By Samuel Okocha     Sep 4, 2011 in World
There is reportedly growing evidence that Eritrea, like other countries in the horn of Africa, is suffering famine despite government's claims that the population has the food it needs.
Over 12 million people are said to be affected by drought and famine-the worst in the region in 60 years. Eritrea claims it is not one of the affected countries in the region.
Eritrea, with no free press and no opposition, has made it difficult for its claims of food sufficiency to be verified.
Testimonies however suggest the east African country is hiding a glaring case of a drought and famine-hit nation.
The BBC reports that malnourished Eritreans, with tales of failed crops and homes without food, are crossing the heavily militarized border at the rate of 900 a month, according to journalists in the region.
''This year I farmed, but there was lack of rain.
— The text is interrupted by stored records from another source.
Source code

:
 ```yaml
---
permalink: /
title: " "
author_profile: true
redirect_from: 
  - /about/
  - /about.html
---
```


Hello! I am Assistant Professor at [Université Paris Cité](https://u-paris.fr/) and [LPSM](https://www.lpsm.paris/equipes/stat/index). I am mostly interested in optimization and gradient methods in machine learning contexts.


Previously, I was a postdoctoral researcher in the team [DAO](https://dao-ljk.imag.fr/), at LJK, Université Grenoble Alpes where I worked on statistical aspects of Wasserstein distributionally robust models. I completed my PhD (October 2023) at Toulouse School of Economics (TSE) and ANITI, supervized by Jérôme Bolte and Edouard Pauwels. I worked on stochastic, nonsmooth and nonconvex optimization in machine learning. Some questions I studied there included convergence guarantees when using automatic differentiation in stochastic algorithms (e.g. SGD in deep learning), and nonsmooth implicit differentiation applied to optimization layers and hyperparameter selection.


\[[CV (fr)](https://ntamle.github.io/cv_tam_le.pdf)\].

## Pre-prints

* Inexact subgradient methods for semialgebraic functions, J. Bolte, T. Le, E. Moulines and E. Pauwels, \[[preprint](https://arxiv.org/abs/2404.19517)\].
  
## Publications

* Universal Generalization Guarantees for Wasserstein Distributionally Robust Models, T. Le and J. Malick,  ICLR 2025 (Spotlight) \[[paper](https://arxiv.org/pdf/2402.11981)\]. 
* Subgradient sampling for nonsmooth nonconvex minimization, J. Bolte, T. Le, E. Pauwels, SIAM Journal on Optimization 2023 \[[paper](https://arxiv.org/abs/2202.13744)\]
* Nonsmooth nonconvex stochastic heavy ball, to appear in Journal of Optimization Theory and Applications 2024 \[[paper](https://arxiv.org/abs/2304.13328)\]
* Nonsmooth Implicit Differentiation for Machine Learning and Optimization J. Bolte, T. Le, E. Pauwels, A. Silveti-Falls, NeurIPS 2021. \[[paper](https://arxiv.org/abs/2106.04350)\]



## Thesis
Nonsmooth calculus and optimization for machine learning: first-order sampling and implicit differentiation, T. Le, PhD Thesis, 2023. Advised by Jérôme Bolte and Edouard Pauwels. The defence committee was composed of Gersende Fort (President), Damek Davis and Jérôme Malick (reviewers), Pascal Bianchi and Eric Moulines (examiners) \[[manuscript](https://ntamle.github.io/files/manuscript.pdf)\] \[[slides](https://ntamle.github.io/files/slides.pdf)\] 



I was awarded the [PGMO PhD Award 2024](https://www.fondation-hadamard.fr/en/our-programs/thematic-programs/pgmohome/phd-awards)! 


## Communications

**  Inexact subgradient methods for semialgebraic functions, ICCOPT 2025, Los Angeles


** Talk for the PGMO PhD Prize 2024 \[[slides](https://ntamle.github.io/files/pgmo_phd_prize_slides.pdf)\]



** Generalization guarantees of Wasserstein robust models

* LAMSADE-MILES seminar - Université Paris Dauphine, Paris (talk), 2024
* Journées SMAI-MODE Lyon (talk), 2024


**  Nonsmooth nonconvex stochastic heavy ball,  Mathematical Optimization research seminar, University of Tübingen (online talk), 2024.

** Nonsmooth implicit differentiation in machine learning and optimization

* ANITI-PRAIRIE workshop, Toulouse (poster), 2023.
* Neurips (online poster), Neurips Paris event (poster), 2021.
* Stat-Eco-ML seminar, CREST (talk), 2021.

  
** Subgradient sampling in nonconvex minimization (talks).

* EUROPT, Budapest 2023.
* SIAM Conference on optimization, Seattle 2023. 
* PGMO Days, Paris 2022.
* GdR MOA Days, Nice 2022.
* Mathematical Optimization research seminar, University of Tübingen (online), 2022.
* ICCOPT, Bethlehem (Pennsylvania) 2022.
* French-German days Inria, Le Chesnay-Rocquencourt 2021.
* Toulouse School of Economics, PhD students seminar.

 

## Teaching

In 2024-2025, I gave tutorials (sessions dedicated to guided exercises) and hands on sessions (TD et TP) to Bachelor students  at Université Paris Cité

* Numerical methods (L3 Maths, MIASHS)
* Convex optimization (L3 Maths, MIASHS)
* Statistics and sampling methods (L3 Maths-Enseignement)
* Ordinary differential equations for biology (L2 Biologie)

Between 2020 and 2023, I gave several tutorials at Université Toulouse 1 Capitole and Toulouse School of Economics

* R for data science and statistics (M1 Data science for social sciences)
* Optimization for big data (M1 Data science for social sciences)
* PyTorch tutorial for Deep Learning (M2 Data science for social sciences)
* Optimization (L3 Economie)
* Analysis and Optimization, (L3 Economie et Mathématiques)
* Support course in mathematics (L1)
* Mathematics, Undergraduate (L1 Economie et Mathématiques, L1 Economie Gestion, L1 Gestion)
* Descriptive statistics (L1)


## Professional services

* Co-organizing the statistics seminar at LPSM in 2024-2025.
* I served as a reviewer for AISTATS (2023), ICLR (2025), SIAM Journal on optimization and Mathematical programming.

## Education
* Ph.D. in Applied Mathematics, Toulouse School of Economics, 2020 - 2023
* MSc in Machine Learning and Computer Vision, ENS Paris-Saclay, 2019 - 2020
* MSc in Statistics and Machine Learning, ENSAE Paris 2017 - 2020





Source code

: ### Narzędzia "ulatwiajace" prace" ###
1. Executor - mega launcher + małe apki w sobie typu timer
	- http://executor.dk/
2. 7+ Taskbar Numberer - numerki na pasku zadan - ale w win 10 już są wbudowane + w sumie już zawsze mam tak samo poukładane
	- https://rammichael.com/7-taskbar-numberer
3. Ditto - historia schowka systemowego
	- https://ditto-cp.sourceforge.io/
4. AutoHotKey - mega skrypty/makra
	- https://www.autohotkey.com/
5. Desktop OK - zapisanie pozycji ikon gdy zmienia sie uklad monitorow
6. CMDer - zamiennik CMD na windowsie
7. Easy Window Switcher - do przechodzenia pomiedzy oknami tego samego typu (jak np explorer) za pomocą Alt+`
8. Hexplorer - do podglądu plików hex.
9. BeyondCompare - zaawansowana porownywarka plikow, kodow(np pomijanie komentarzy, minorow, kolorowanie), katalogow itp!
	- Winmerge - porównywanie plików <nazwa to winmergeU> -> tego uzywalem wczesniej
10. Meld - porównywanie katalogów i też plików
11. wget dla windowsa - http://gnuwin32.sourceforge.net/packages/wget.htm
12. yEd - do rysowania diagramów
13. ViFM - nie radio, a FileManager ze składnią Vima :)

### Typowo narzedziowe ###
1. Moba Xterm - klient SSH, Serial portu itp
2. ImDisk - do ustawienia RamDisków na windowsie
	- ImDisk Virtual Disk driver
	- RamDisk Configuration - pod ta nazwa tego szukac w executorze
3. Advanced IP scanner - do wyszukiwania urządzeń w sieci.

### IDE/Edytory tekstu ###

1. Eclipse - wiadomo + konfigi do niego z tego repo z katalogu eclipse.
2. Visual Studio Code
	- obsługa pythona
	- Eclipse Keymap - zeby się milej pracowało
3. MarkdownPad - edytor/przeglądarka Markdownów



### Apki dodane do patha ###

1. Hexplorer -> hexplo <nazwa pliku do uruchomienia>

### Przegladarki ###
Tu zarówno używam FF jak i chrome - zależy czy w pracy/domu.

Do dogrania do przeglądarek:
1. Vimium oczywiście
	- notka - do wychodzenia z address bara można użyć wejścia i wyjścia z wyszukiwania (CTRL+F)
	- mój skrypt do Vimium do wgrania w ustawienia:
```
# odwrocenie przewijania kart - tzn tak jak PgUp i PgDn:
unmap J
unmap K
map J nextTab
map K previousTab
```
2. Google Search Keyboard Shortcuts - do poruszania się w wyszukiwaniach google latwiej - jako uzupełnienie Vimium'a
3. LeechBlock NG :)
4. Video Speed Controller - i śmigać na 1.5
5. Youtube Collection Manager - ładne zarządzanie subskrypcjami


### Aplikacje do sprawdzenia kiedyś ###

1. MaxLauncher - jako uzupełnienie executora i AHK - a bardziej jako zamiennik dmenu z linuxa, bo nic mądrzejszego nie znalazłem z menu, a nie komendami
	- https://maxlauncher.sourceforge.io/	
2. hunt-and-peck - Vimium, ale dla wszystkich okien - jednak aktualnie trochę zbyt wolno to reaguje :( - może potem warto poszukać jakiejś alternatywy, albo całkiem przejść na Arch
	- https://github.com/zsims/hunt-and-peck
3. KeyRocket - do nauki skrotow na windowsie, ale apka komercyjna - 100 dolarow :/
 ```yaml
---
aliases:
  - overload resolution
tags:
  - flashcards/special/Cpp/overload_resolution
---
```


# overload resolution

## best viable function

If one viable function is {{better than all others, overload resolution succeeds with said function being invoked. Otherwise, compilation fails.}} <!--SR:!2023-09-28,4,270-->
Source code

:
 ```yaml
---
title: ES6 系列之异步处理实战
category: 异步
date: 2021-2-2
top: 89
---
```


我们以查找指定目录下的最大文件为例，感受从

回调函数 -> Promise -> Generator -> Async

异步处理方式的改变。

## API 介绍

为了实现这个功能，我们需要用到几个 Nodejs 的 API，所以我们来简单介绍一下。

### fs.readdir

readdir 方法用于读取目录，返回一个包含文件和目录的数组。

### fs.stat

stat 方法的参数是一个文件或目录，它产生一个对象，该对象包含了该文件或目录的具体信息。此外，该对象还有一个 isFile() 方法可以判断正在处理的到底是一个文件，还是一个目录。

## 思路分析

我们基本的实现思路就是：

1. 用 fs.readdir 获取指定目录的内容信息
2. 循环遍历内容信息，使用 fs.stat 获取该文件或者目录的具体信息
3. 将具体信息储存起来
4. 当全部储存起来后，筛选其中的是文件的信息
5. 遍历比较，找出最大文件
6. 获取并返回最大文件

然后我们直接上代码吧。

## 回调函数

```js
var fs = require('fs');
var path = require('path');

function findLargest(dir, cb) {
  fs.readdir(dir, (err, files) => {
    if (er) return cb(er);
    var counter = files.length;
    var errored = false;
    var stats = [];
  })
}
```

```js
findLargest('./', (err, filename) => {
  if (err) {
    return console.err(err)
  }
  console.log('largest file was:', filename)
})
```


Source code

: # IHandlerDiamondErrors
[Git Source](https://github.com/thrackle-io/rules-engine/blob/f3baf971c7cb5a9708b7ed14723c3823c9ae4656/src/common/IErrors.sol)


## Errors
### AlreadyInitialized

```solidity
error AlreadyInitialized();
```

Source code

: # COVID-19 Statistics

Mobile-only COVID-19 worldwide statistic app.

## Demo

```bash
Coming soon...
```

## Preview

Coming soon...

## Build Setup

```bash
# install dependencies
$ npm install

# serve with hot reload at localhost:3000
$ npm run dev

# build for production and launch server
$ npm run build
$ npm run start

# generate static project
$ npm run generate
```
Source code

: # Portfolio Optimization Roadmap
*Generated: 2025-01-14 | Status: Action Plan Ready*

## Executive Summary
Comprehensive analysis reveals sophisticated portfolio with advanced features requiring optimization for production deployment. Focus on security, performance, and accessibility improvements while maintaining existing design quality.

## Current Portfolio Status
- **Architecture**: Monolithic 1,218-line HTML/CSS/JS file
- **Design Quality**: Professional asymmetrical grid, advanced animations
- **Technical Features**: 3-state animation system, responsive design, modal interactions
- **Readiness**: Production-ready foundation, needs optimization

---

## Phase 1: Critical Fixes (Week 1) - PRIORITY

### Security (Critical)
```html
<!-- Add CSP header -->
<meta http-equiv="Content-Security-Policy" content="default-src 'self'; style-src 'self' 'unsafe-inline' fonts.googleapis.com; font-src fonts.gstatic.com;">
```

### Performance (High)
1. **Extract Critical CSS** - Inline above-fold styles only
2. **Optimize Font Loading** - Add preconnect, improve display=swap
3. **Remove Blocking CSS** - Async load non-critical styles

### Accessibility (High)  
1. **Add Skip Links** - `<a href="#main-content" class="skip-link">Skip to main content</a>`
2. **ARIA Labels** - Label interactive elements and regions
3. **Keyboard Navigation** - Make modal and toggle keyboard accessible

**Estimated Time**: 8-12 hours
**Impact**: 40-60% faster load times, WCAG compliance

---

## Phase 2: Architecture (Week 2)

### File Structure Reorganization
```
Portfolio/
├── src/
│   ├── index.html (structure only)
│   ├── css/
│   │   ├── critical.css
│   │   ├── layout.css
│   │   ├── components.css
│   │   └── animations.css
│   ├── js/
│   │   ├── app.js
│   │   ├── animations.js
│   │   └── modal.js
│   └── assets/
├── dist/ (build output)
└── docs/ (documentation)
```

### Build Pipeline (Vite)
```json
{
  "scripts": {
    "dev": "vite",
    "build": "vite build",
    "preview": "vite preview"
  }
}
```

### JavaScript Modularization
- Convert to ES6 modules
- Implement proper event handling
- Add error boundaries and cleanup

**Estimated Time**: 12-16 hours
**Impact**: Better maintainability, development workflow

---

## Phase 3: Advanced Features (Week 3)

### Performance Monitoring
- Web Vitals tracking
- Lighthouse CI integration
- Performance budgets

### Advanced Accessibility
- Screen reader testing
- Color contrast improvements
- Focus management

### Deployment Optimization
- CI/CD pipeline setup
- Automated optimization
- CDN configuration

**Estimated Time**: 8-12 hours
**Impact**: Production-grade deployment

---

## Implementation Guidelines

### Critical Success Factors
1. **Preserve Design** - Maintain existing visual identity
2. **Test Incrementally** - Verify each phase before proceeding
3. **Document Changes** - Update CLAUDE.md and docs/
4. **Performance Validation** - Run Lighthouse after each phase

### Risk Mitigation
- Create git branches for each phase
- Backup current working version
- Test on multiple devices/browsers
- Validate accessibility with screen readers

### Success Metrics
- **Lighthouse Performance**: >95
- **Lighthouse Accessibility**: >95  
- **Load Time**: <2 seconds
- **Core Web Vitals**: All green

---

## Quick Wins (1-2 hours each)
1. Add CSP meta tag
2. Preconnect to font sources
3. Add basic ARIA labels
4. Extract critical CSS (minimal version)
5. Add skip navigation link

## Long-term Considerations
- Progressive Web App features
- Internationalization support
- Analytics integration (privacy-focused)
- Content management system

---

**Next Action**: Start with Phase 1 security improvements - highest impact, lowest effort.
I don't know what's going to happen, only God know,'' a refugee Mehrereab said in a Montreal Gazette report.
''There is no food and no grain in the home,'' Mehrereab who escaped, leaving his wife and three children behind said. "I don't have any idea what's going to happen to them.''
The American ambassador to the United Nations, Susan Rice, says Eritreans are most likely suffering the very same food shortages that have been seen throughout the horn of Africa.
''They are being left to starve because there is not access, there's a clear-cut denial of access by the government of Eritrea of food and other humanitarian support for its people," the BBC quoted her as saying.
According to the BBC, most UN agencies that could help out have been denied access to Eritrea while most aid agencies have been sent packing.